Me: Tornado S, do you want to go buy a new Angry Birds Star Wars game?

Tornado S: Nay.  How about you buy me a phone?

2:14 pm Arizona time

March 16, 2013

Tornado S asked for a smart phone.

Crap.

The frightening part is Tornado E asked nearly at the same stage of kindergarten.

A Tornado S Story

We had Tornado S’s Parent-Teacher conference last week.  The teachers gushed over how sweet and loving and bright and funny and smart Tornado S was.  Of course, he’s Tornado S.  He’s one of the brightest in the class.  He’s tender-hearted and doesn’t compete.  He cries when he’s frustrated or when another friend is hurt.  He thinks outside the box, and his sense of humor is well-developed for his age.  The only downer is that his speech and fine motor skills are behind, and I have to try to get him into a program to help him or he will have to repeat kindergarten because he can’t move on without writing legibly.  We’ll work on it.

I love that boy.  I love these teachers.

Teacher: I have to tell you this.  If it was my child, I would want to know this.  (She turned to the other teachers.)  Do you mind?  I have to tell my Tornado S story.  (She called him Tornado S-y, like we do!)

The two other teachers: “Oh please do.”  “I love this story.” “He’s so cute.”  “This is really cute.”

Teacher: So the other day I was talking with the class.  And I said, “Oh, I couldn’t have 16 kindergarteners at my house.  That would be too many!  I used to have a kindergartener and a baby.  But that was a long time ago.  My kindergartener is now 15.”  And then Tornado S threw his hands in the air and yelled, “SO THAT’S WHY YOU LOOK SO OLD!”  It was like this ah-ha moment, this epiphany.  It was like he was trying to figure it out, and I finally gave him the key to do so.

We laughed.

Me: The boy doesn’t have much tact.

Teacher: No.  But he’s honest and sweet and oh-so-funny.

Me: That he is.

The Last Day of School

Tornado E “graduated” kindergarten.  (Am I the only mom who smirks when she says that? {Note to self: Post on why I’m a bad mom})  The ceremony was cute, just like the other millions of kindergarten graduation ceremonies are.  I did have a tearing moment as I watched my boy present facts on eels (They grow to 11 feet long.  They have nostrils.  They have two pairs of jaws.),  realizing I was his biggest fan and always would be.  Though I did learn a lesson, never make faces at the performers.

Afterwards one of the moms hosted an End of the Year party at the closest park.  She originally planned to have it at her community pool.  I had suggested we pool our money together and hire a lifeguard because I’m all about safety.  Some of the moms weren’t into it because their kids could swim, but I’m a big fan of covering bases and believed there were too many kids not to have a designated watcher, swimmers or not.  One mom was enthusiastic about the idea because she didn’t want to wear a swimsuit (Roll eyes now) and was willing to pay more to get out of wearing one.

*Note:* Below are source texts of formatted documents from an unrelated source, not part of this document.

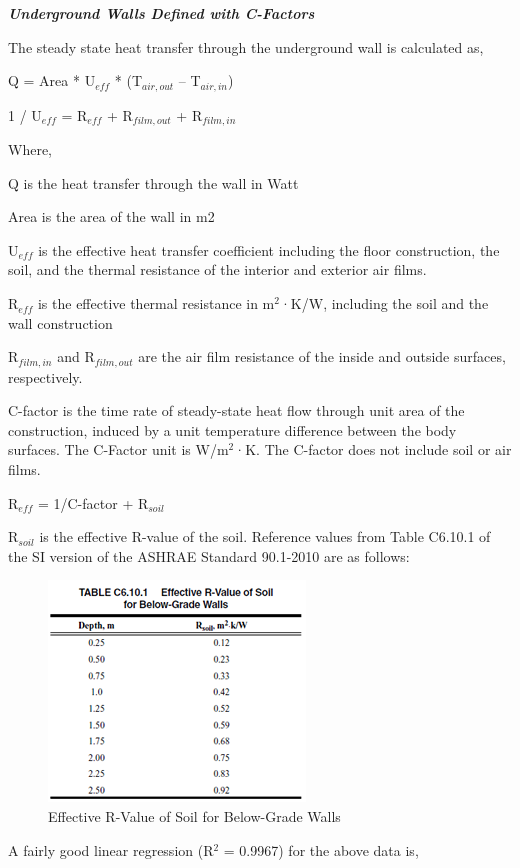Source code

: \textbf{\emph{Underground Walls Defined with C-Factors}}

The steady state heat transfer through the underground wall is calculated as,

Q = Area * U\(_{eff}\) * (T\(_{air,out}\) -- T\(_{air,in}\))

1 / U\(_{eff}\) = R\(_{eff}\) + R\(_{film,out}\) + R\(_{film,in}\)

Where,

Q is the heat transfer through the wall in Watt

Area is the area of the wall in m2

U\(_{eff}\) is the effective heat transfer coefficient including the floor construction, the soil, and the thermal resistance of the interior and exterior air films.

R\(_{eff}\) is the effective thermal resistance in m\(^{2}\)·K/W, including the soil and the wall construction

R\(_{film,in}\) and R\(_{film,out}\) are the air film resistance of the inside and outside surfaces, respectively.

C-factor is the time rate of steady-state heat flow through unit area of the construction, induced by a unit temperature difference between the body surfaces. The C-Factor unit is W/m\(^{2}\)·K. The C-factor does not include soil or air films.

R\(_{eff}\) = 1/C-factor + R\(_{soil}\)

R\(_{soil}\) is the effective R-value of the soil. Reference values from Table C6.10.1 of the SI version of the ASHRAE Standard 90.1-2010 are as follows:

\begin{figure}[htbp]
\centering
\includegraphics{media/image436.png}
\caption{Effective R-Value of Soil for Below-Grade Walls}
\end{figure}

A fairly good linear regression (R\(^{2}\) = 0.9967) for the above data is,

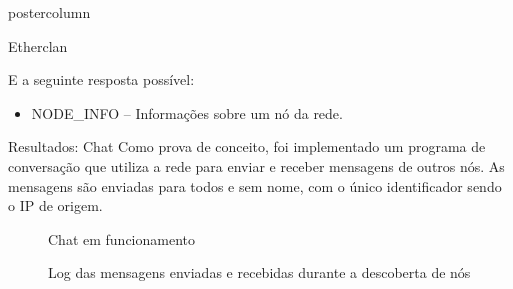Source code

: \documentclass[final]{beamer}
\begin{document}
\begin{frame}
\begin{columns}
\begin{column}{.5\textwidth}
\begin{beamercolorbox}[center,wd=\textwidth]{postercolumn}
\begin{minipage}[T]{.95\textwidth}
{\begin{block}{Etherclan}
                \vspace*{0.2cm}
                
                E a seguinte resposta possível:
                \begin{itemize}
                  \item NODE\_INFO -- Informações sobre um nó da rede.
                \end{itemize}
                
                \vspace*{0.2cm} 
            \end{block}

            \vspace*{0.2cm} 
            
            \begin{block}{Resultados: Chat}
              \justifying 
                Como prova de conceito, foi implementado um programa de conversação que utiliza a rede para enviar e receber
                mensagens de outros nós. As mensagens são enviadas para todos e sem nome, com o único identificador sendo o IP
                de origem.
                
                \begin{figure}[htp]
                  \centering
                  \caption{Chat em funcionamento}
                \end{figure}
                \begin{figure}[htp]
                  \centering
                  \caption{Log das mensagens enviadas e recebidas durante a descoberta de nós}
                \end{figure}
                

\end{block}}
\end{minipage}
\end{beamercolorbox}
\end{column}
\end{columns}
\end{frame}
\end{document}
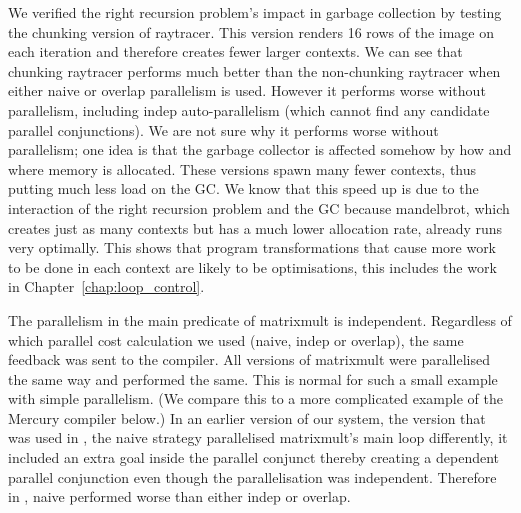 We verified the right recursion problem's impact in garbage collection by
testing the chunking version of raytracer.
This version renders 16 rows of the image on each iteration and therefore
creates fewer larger contexts.
We can see that chunking raytracer performs much better than the
non-chunking raytracer when either naive or overlap parallelism is used.
However it performs worse without parallelism, including indep
auto-parallelism (which cannot find any candidate parallel conjunctions).
We are not sure why it performs worse without parallelism;
one idea is that the garbage collector is affected somehow by how and where
memory is allocated.
These versions spawn many fewer contexts, thus putting much less load
on the GC.
We know that this speed up is due to the interaction of the right recursion
problem and the GC because mandelbrot,
which creates just as many contexts but has a much lower allocation rate,
already runs very optimally.
This shows that
program transformations that cause more work to be done in each context
are likely to be optimisations,
this includes the work in Chapter~\ref{chap:loop_control}.

The parallelism in the main predicate of matrixmult is independent.
Regardless of which parallel cost calculation we used (naive, indep or
overlap),
the same feedback was sent to the compiler.
All versions of matrixmult were parallelised the same way and performed the
same.
This is normal for such a small example with simple parallelism.
(We compare this to a more complicated example of the Mercury compiler
below.)
In an earlier version of our system,
the version that was used in \citet*{bone:2011:overlap},
the naive strategy parallelised matrixmult's main loop
differently,
it included an extra goal inside the parallel conjunct thereby creating
a dependent parallel conjunction even though the parallelisation was
independent.
Therefore in \citet*{bone:2011:overlap},
naive performed worse than either indep or overlap.


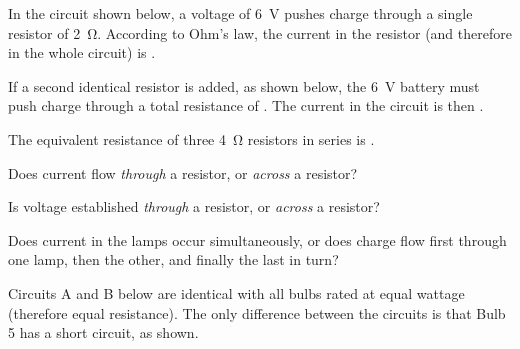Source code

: \documentclass[]{exam}
\begin{document}
\begin{questions}
\question 
In the circuit shown below, a voltage of \SI{6}{V} pushes charge through a single resistor of \SI{2}{\ohm}. According to Ohm's law, the current in the resistor (and therefore in the whole circuit) is \fillin[\SI{3}{A}].

\begin{center}
\end{center}

\question
If a second identical resistor is added, as shown below, the \SI{6}{V} battery must push charge through a total resistance of \fillin[\SI{6}{\ohm}].
The current in the circuit is then \fillin[\SI{1}{A}].

\begin{center}
\end{center}


\question
The equivalent resistance of three \SI{4}{\ohm} resistors in series is \fillin[\SI{12}{\ohm}].

\question
Does current flow \textit{through} a resistor, or \textit{across} a resistor? \fillin[through]

Is voltage established \textit{through} a resistor, or \textit{across} a resistor? \fillin[across]


\question
Does current in the lamps occur simultaneously, or does charge flow first through one lamp, then the other, and finally the last in turn?




\question 
Circuits A and B below are identical with all bulbs rated at equal wattage (therefore equal resistance). The only difference between the circuits is that Bulb 5 has a short circuit, as shown.


\end{questions}
\end{document}
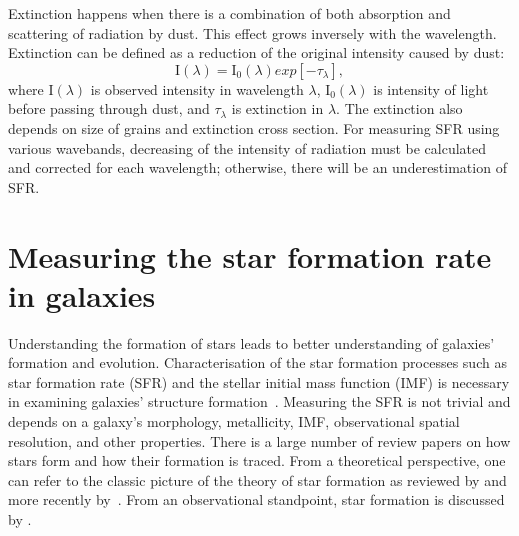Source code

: Extinction happens when there is a combination of both absorption and scattering of radiation by dust.
This effect grows inversely with the wavelength.
Extinction can be defined as a reduction of the original intensity caused by dust:
\begin{equation}
\label{equ: extinction}
{\mathrm I}(\lambda) = {\mathrm I}_0(\lambda)exp[-\tau_{\lambda}],
\end{equation}
where I$(\lambda)$ is observed intensity in wavelength $\lambda$, I$_0(\lambda)$ is intensity of light before passing through dust, and $\tau_{\lambda}$ is extinction in $\lambda$.
The extinction also depends on size of grains and extinction cross section.
For measuring SFR using various wavebands, decreasing of the intensity of radiation must be calculated and corrected for each wavelength; otherwise, there will be an underestimation of SFR. 


\section{Measuring the star formation rate in galaxies} 
\label{sec: sfr_intro}
Understanding the formation of stars leads to better understanding of galaxies' formation and evolution. 
Characterisation of the star formation processes such as star formation rate (SFR) and the stellar initial mass function (IMF) is necessary in examining galaxies' structure formation~\citep{McKee07}. 
Measuring the SFR is not trivial and depends on a galaxy's morphology, metallicity, IMF, observational spatial resolution, and other properties. 
There is a large number of review papers on how stars form and how their formation is traced. 
From a theoretical perspective, one can refer to the classic picture of the theory of star formation as reviewed by \cite{Shu87} and more recently by~\citep{McKee07}. 
From an observational standpoint, star formation is discussed by \cite[][and references therein]{Kennicutt98b, Kewley02, Calzetti13, Boquien10, Kennicutt12}.

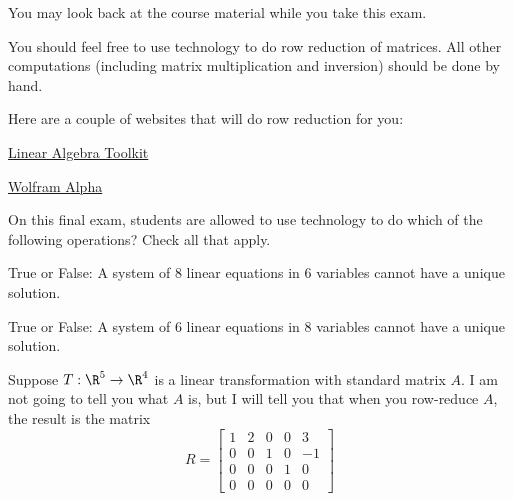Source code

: 




You may look back at the course material while you take this exam.  

You should feel free to use technology to do row reduction of matrices.  All other computations (including matrix multiplication and inversion) should be done by hand.  

Here are a couple of websites that will do row reduction for you:

\href{https://tinyurl.com/dmokjt}{Linear Algebra Toolkit}

\href{https://www.wolframalpha.com/}{Wolfram Alpha}



\endedxtext


On this final exam, students are allowed to use technology to do which of the following operations?  Check all that apply.  



\endedxproblem


\endedxvertical






True or False: A system of 8 linear equations in 6 variables cannot have a unique solution.  


True or False: A system of 6 linear equations in 8 variables cannot have a unique solution.  



\edXsolution{ 

}

\endedxproblem






Suppose $T: \R^5 \rightarrow \R^4$ is a linear transformation with standard matrix $A$.  I am not going to tell you what $A$ is,
but I will tell you that when you row-reduce $A$, the result is the matrix
\[R = 
\left[ \begin{array}{ccccc}    
1 & 2 & 0 & 0 & 3 \\
0 & 0 & 1 & 0 & -1 \\
0 & 0 & 0 & 1 & 0 \\
0 & 0 & 0 & 0 & 0
\end{array}
\right]
 \]

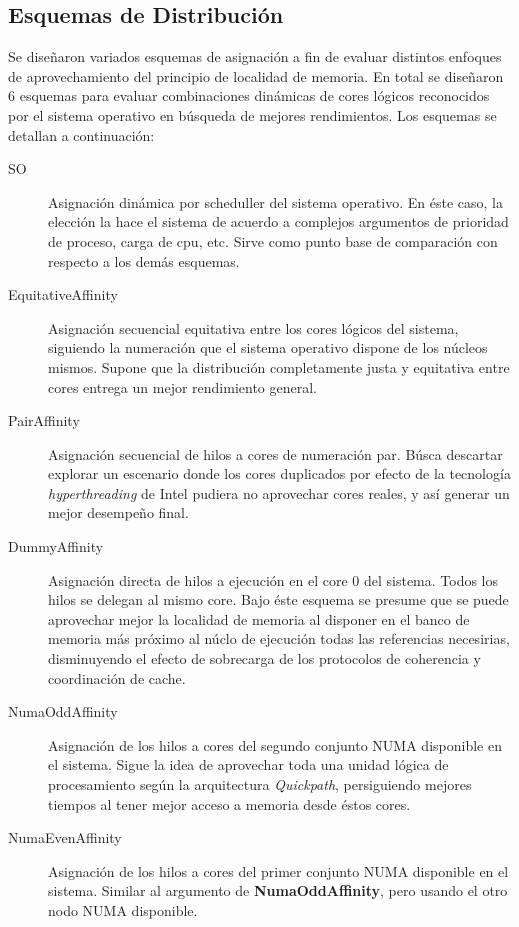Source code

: \subsection{Esquemas de Distribución}
Se diseñaron variados esquemas de asignación a fin de evaluar distintos enfoques de aprovechamiento del principio de localidad de memoria. En total se diseñaron 6 esquemas para evaluar combinaciones dinámicas de cores lógicos reconocidos por el sistema operativo en búsqueda de mejores rendimientos. Los esquemas se detallan a continuación:
\begin{description}
\item[SO] Asignación dinámica por scheduller del sistema operativo. En éste caso, la elección la hace el sistema de acuerdo a complejos argumentos de prioridad de proceso, carga de cpu, etc. Sirve como punto base de comparación con respecto a los demás esquemas.
\item[EquitativeAffinity] Asignación secuencial equitativa entre los cores lógicos del sistema, siguiendo la numeración que el sistema operativo dispone de los núcleos mismos. Supone que la distribución completamente justa y equitativa entre cores entrega un mejor rendimiento general.
\item[PairAffinity] Asignación secuencial de hilos a cores de numeración par. Búsca descartar explorar un escenario donde los cores duplicados por efecto de la tecnología \emph{hyperthreading} de Intel pudiera no aprovechar cores reales, y así generar un mejor desempeño final.
\item[DummyAffinity] Asignación directa de hilos a ejecución en el core 0 del sistema. Todos los hilos se delegan al mismo core. Bajo éste esquema se presume que se puede aprovechar mejor la localidad de memoria al disponer en el banco de memoria más próximo al núclo de ejecución todas las referencias necesirias, disminuyendo el efecto de sobrecarga de los protocolos de coherencia y coordinación de cache.
\item[NumaOddAffinity] Asignación de los hilos a cores del segundo conjunto NUMA disponible en el sistema. Sigue la idea de aprovechar toda una unidad lógica de procesamiento según la arquitectura \emph{Quickpath}, persiguiendo mejores tiempos al tener mejor acceso a memoria desde éstos cores.
\item[NumaEvenAffinity] Asignación de los hilos a cores del primer conjunto NUMA disponible en el sistema. Similar al argumento de \textbf{NumaOddAffinity}, pero usando el otro nodo NUMA disponible.
\end{description}

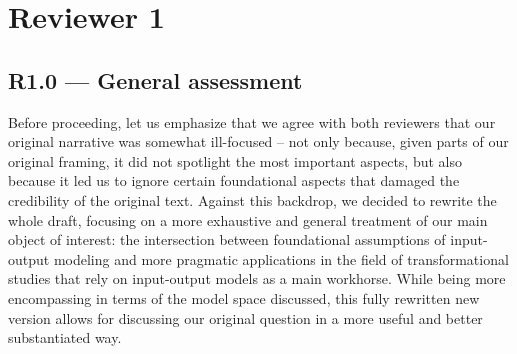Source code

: \section*{Reviewer 1}

\subsection*{R1.0 --- General assessment}

\response Before proceeding, let us emphasize that we agree with both reviewers that our
original narrative was somewhat ill-focused -- not only because, given parts
of our original framing, it did not spotlight the most important aspects, but
also because it led us to ignore certain foundational aspects that damaged the
credibility of the original text. Against this backdrop, we decided to rewrite
the whole draft, focusing on a more exhaustive and general treatment of our
main object of interest: the intersection between foundational assumptions of
input-output modeling and more pragmatic applications in the field of
transformational studies that rely on input-output models as a main workhorse.
While being more encompassing in terms of the model space discussed, this
fully rewritten new version allows for discussing our original question in a
more useful and better substantiated way.

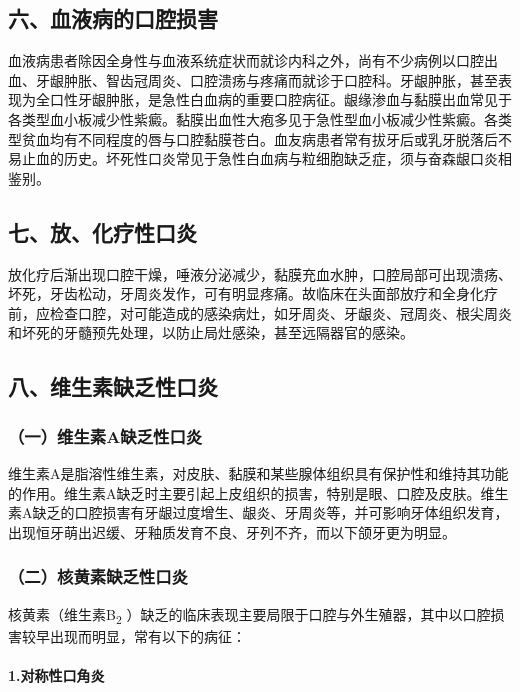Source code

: \subsection{六、血液病的口腔损害}

血液病患者除因全身性与血液系统症状而就诊内科之外，尚有不少病例以口腔出血、牙龈肿胀、智齿冠周炎、口腔溃疡与疼痛而就诊于口腔科。牙龈肿胀，甚至表现为全口性牙龈肿胀，是急性白血病的重要口腔病征。龈缘渗血与黏膜出血常见于各类型血小板减少性紫癜。黏膜出血性大疱多见于急性型血小板减少性紫癜。各类型贫血均有不同程度的唇与口腔黏膜苍白。血友病患者常有拔牙后或乳牙脱落后不易止血的历史。坏死性口炎常见于急性白血病与粒细胞缺乏症，须与奋森龈口炎相鉴别。

\subsection{七、放、化疗性口炎}

放化疗后渐出现口腔干燥，唾液分泌减少，黏膜充血水肿，口腔局部可出现溃疡、坏死，牙齿松动，牙周炎发作，可有明显疼痛。故临床在头面部放疗和全身化疗前，应检查口腔，对可能造成的感染病灶，如牙周炎、牙龈炎、冠周炎、根尖周炎和坏死的牙髓预先处理，以防止局灶感染，甚至远隔器官的感染。

\subsection{八、维生素缺乏性口炎}

\subsubsection{（一）维生素A缺乏性口炎}

维生素A是脂溶性维生素，对皮肤、黏膜和某些腺体组织具有保护性和维持其功能的作用。维生素A缺乏时主要引起上皮组织的损害，特别是眼、口腔及皮肤。维生素A缺乏的口腔损害有牙龈过度增生、龈炎、牙周炎等，并可影响牙体组织发育，出现恒牙萌出迟缓、牙釉质发育不良、牙列不齐，而以下颌牙更为明显。

\subsubsection{（二）核黄素缺乏性口炎}

核黄素（维生素B\textsubscript{2}
）缺乏的临床表现主要局限于口腔与外生殖器，其中以口腔损害较早出现而明显，常有以下的病征：

\paragraph{1.对称性口角炎}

Sunday, my friend messaged me in a panic because the community pool was shut down for health code violations.  She was livid because she had told her HOA two weeks ago about the pool being weird and that she was throwing a party there.  She was freaking out because the party was Tuesday.  After a quick debate on Facebook for all to see, we decided on the park with squirt guns, buckets, and those squishy balls that soak up water.

While commenting back and forth with my friend, it occurred to me that the mom who didn’t want to wear the swimsuit was able to read the comments.  I HAD to make the suggestion of dumbing a bucket of water on said mom.  My friend just HAPPENED to respond with “She could always pay us off not to throw a bucket of water on her.”  So the banter went on all the way through Tuesday.

At the party, I casually dropped hints of the imminent bucket dropping, and my friend dropped hints on the monetary value of said bucket dropping and how we needed to fund the next Mom’s Night Out or, better still, Mom’s Weekend.

As we were packing up, I dumbed out the ice and snagged a piece.  Of course, the mom in question saw me so I held onto the ice as I put away my ice chest, letting the cool water drip out of my hands.  As I returned back to the ramada, I noticed that she had her back to me as she was cleaning up one of the tables.  I stalked through the gravel, placing my feet for maximum silence, placing my feet in the way that my sandals wouldn’t flip or flop.  I snuck up and slid the ice down her shirt.  I jumped away as she shrieked and turned around.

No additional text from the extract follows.